A white piece of paper had been tacked to one of the trees right by the trail, with the name GIN written on it in big black block letters. The panic pulsing through my body slowly turned to fear, and a sick, sick feeling filled my stomach. Somehow, I knew what the note was going to say even before I yanked it off the tree and opened it with trembling hands.

“I’m sorry,” the note said in Fletcher’s distinctive handwriting. “This isn’t working out. I can’t have you hanging around anymore. You’re on your own now. Fletcher.”

That was it. There was nothing else. Just a few simple sentences to explain the fact that Fletcher had dumped me out here in the middle of nowhere. I felt like a puppy someone had left in a cardboard box by the side of the road—alone, abandoned, unwanted. But mostly, I didn’t understand why. Why bring me all the way out here when just kicking me out of the house and telling me to stay away from the Pork Pit would have been so much simpler?

I couldn’t help but wonder what I’d done that was so wrong. What had been so horrible about having me around that the old man had gone to such extreme lengths to get rid of me?

“Fletcher?” I whispered, panic filling me once again. “Fletcher! Where are you? Come back! Please!”

But he didn’t answer me. He was already gone, leaving me alone on the mountain, all alone—

The sharp shriek of magic snapped me out of my dream. It took me half a second to realize what the sound was—the spiral protection runes in the stone of the outer wall of the suite surging to life and warning me that someone was trying to get inside.

I glanced at the clock by the bed: 11:33. They’d shown up sooner than I’d expected them to. I would have waited until much closer to dawn myself. Harder for people to rouse themselves from sleep then.

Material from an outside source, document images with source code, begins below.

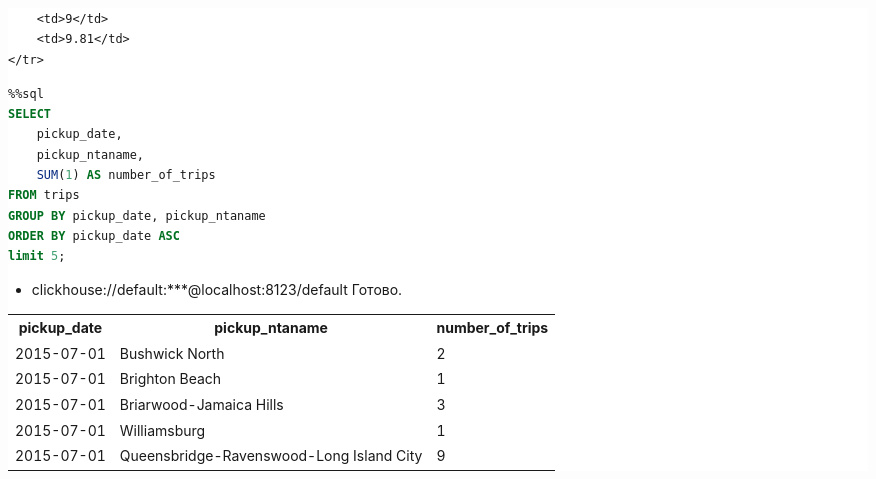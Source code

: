         <td>9</td>
        <td>9.81</td>
    </tr>
</table>

```sql
%%sql
SELECT
    pickup_date,
    pickup_ntaname,
    SUM(1) AS number_of_trips
FROM trips
GROUP BY pickup_date, pickup_ntaname
ORDER BY pickup_date ASC
limit 5;
```

*  clickhouse://default:***@localhost:8123/default
Готово.

<table>
    <tr>
        <th>pickup_date</th>
        <th>pickup_ntaname</th>
        <th>number_of_trips</th>
    </tr>
    <tr>
        <td>2015-07-01</td>
        <td>Bushwick North</td>
        <td>2</td>
    </tr>
    <tr>
        <td>2015-07-01</td>
        <td>Brighton Beach</td>
        <td>1</td>
    </tr>
    <tr>
        <td>2015-07-01</td>
        <td>Briarwood-Jamaica Hills</td>
        <td>3</td>
    </tr>
    <tr>
        <td>2015-07-01</td>
        <td>Williamsburg</td>
        <td>1</td>
    </tr>
    <tr>
        <td>2015-07-01</td>
        <td>Queensbridge-Ravenswood-Long Island City</td>
        <td>9</td>
    </tr>
</table>
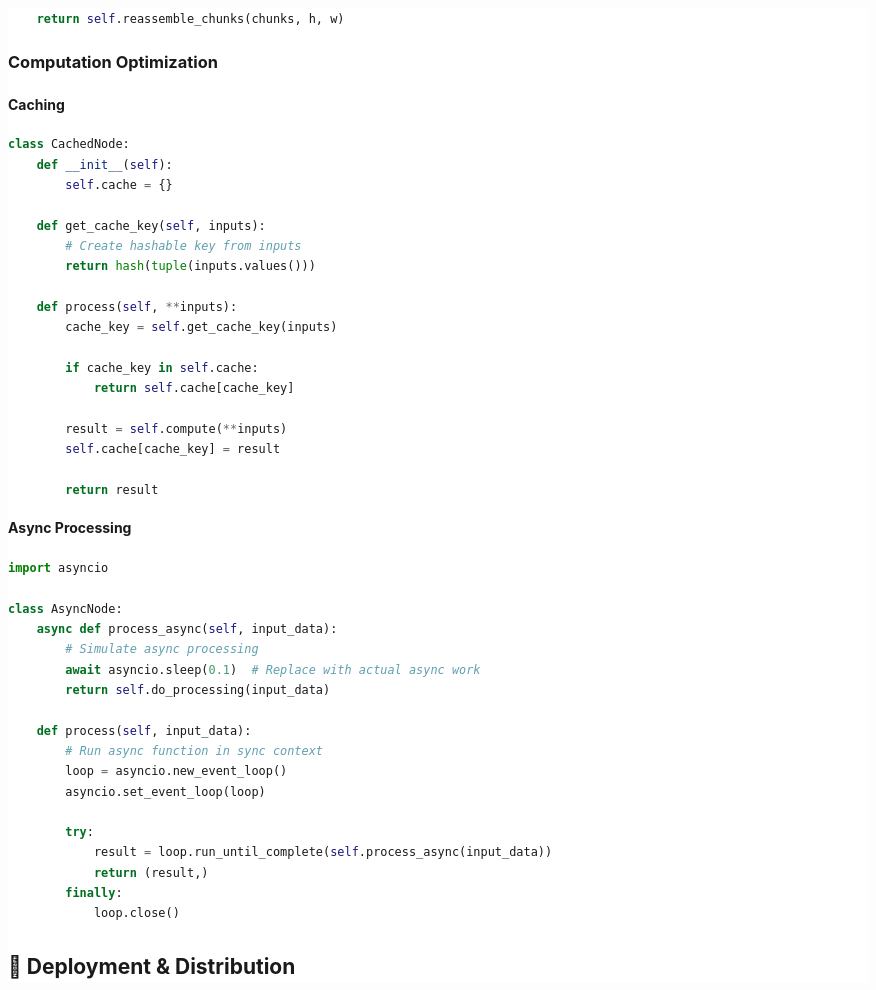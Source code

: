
 ```python
    return self.reassemble_chunks(chunks, h, w)
```

### Computation Optimization

#### Caching
```python
class CachedNode:
    def __init__(self):
        self.cache = {}

    def get_cache_key(self, inputs):
        # Create hashable key from inputs
        return hash(tuple(inputs.values()))

    def process(self, **inputs):
        cache_key = self.get_cache_key(inputs)

        if cache_key in self.cache:
            return self.cache[cache_key]

        result = self.compute(**inputs)
        self.cache[cache_key] = result

        return result
```

#### Async Processing
```python
import asyncio

class AsyncNode:
    async def process_async(self, input_data):
        # Simulate async processing
        await asyncio.sleep(0.1)  # Replace with actual async work
        return self.do_processing(input_data)

    def process(self, input_data):
        # Run async function in sync context
        loop = asyncio.new_event_loop()
        asyncio.set_event_loop(loop)

        try:
            result = loop.run_until_complete(self.process_async(input_data))
            return (result,)
        finally:
            loop.close()
```

## 🚀 Deployment & Distribution
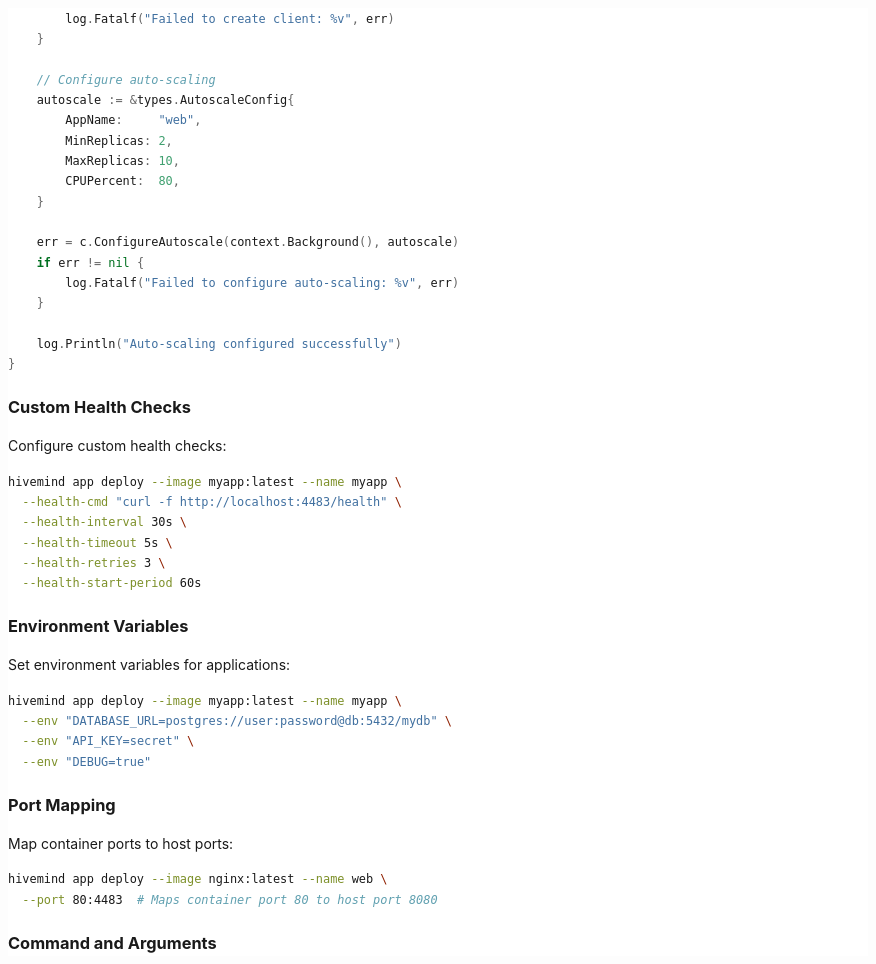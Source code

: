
 ```go
        log.Fatalf("Failed to create client: %v", err)
    }
    
    // Configure auto-scaling
    autoscale := &types.AutoscaleConfig{
        AppName:     "web",
        MinReplicas: 2,
        MaxReplicas: 10,
        CPUPercent:  80,
    }
    
    err = c.ConfigureAutoscale(context.Background(), autoscale)
    if err != nil {
        log.Fatalf("Failed to configure auto-scaling: %v", err)
    }
    
    log.Println("Auto-scaling configured successfully")
}
```

### Custom Health Checks

Configure custom health checks:

```bash
hivemind app deploy --image myapp:latest --name myapp \
  --health-cmd "curl -f http://localhost:4483/health" \
  --health-interval 30s \
  --health-timeout 5s \
  --health-retries 3 \
  --health-start-period 60s
```

### Environment Variables

Set environment variables for applications:

```bash
hivemind app deploy --image myapp:latest --name myapp \
  --env "DATABASE_URL=postgres://user:password@db:5432/mydb" \
  --env "API_KEY=secret" \
  --env "DEBUG=true"
```

### Port Mapping

Map container ports to host ports:

```bash
hivemind app deploy --image nginx:latest --name web \
  --port 80:4483  # Maps container port 80 to host port 8080
```

### Command and Arguments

I pulled a silverstone knife from under my pillow, got up off the bed, and nestled it against the small of my back. Then I grabbed two more weapons off the nightstand, enjoying the cold, comforting feel of the blades in my hands before sliding one of the knives up my sleeve. I’d been wearing a long robe when I’d been out on the patio, talking to Bria; but after my sister had gone to bed, I’d changed into my usual ensemble of black jeans and a long-sleeved black T-shirt. I’d gone to sleep with my boots on, with my final two knives resting in the side of either shoe.

I’d wanted to be prepared in case Dekes decided to send me a message for roughing up his two goons, and it looked like the vampire’s men were knocking on my door. The poor bastards should have walked away when they’d had the chance—because I wasn’t giving them a second one.